Stock analysts agreed Wednesday morning, with Citi analyst Mark Mahaney, Stifel Nicolaus analyst Jordan Rohan, and Bank of America analysts increasing their rating of the stock to a "Buy."
"Two of the biggest Facebook risks (Zynga dependency and mobile monetization) appear to have been downsized," Mahaney wrote, according to The Wall Street Journal.
Facebook's gaming partner, San Francisco-based Zynga, also gained Wednesday morning on Wall Street after announcing layoffs of 5 percent of its workforce Tuesday; the company announces earnings after the bell Wednesday.
Other Silicon Valley companies that announced earnings on Tuesday, the busiest day yet for the region in this earnings season, showed mixed results on Wall Street the next day.
The biggest loser was Netflix (NFLX), which fell as much as 15.9 percent by 9 a.m., when shares were trading for $58.21, a loss of $10.01, or 14.7 percent.

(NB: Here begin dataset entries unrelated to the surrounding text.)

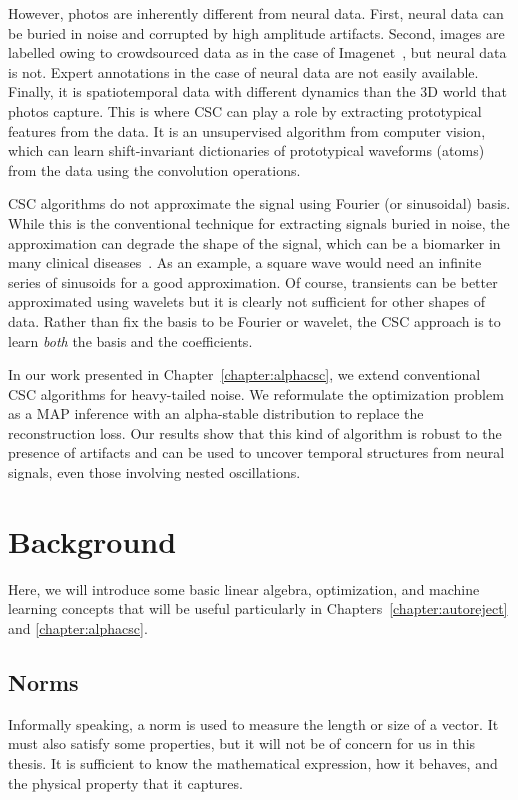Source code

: However, photos are inherently different from neural data. First, neural data can be buried in noise and corrupted by high amplitude artifacts. Second, images are labelled owing to crowdsourced data as in the case of  Imagenet~\citep{deng2009imagenet}, but neural data is not. 
Expert annotations in the case of neural data are not easily available.
Finally, it is spatiotemporal data with different dynamics than the 3D world that photos capture. This is where \ac{CSC} can play a role by extracting prototypical features from the data. It is an unsupervised algorithm from computer vision, which can learn shift-invariant dictionaries of prototypical waveforms (atoms) from the data using the convolution operations.

\ac{CSC} algorithms do not approximate the signal using Fourier (or sinusoidal) basis. While this is the conventional technique for extracting signals buried in noise, the approximation can degrade the shape of the signal, which can be a biomarker in many clinical diseases~\citep{cole2017brain}. As an example, a square wave would need an infinite series of sinusoids for a good approximation. Of course, transients can be better approximated using wavelets but it is clearly not sufficient for other shapes of data. Rather than fix the basis to be Fourier or wavelet, the \ac{CSC} approach is to learn \emph{both} the basis and the coefficients.

In our work presented in Chapter~\ref{chapter:alphacsc}, we extend conventional \ac{CSC} algorithms for heavy-tailed noise. We reformulate the optimization problem as a \ac{MAP} inference with an alpha-stable distribution to replace the reconstruction loss. Our results show that this kind of algorithm is robust to the presence of artifacts and can be used to uncover temporal structures from neural signals, even those involving nested oscillations.

\clearpage
\section{Background}

Here, we will introduce some basic linear algebra, optimization, and machine learning concepts that will be useful particularly in Chapters~\ref{chapter:autoreject} and \ref{chapter:alphacsc}.

\subsection{Norms}
Informally speaking, a norm is used to measure the length or size of a vector. It must also satisfy some properties, but it will not be of concern for us in this thesis. It is sufficient to know the mathematical expression, how it behaves, and the physical property that it captures.
\theoremstyle{definition}
\newtheorem{definition}{Definition}[chapter]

The Los Gatos video-on-demand service announced earnings that eclipsed forecasts Tuesday, but had to trim its full-year forecast for subscriber growth in its streaming-video business, disappointing investors and analysts.
"Streaming growth is slowing to a crawl, while their DVD business is generating 90 percent of all profit -- and that's declining super fast," Wedbush Securities analyst Michael Pachter told Bloomberg News.
Foster City biotech company Gilead jumped 6 percent in morning trading after an earnings report that easily beat expectations, thanks to the strength of its HIV/AIDS drugs, but Sunnyvale networking company Juniper declined 8 percent after providing a fourth-quarter forecast that did no live up to expectations. VMware shares were virtually unchanged after the company met analyst forecasts and hired a new CFO, but provided a fourth-quarter forecast at the low end of expectations.
The varied responses were basically a wash, as the tech-heavy Nasdaq showed a slight loss at the midway point of Wednesday's session, moving down 0.3 percent to 2,982.99.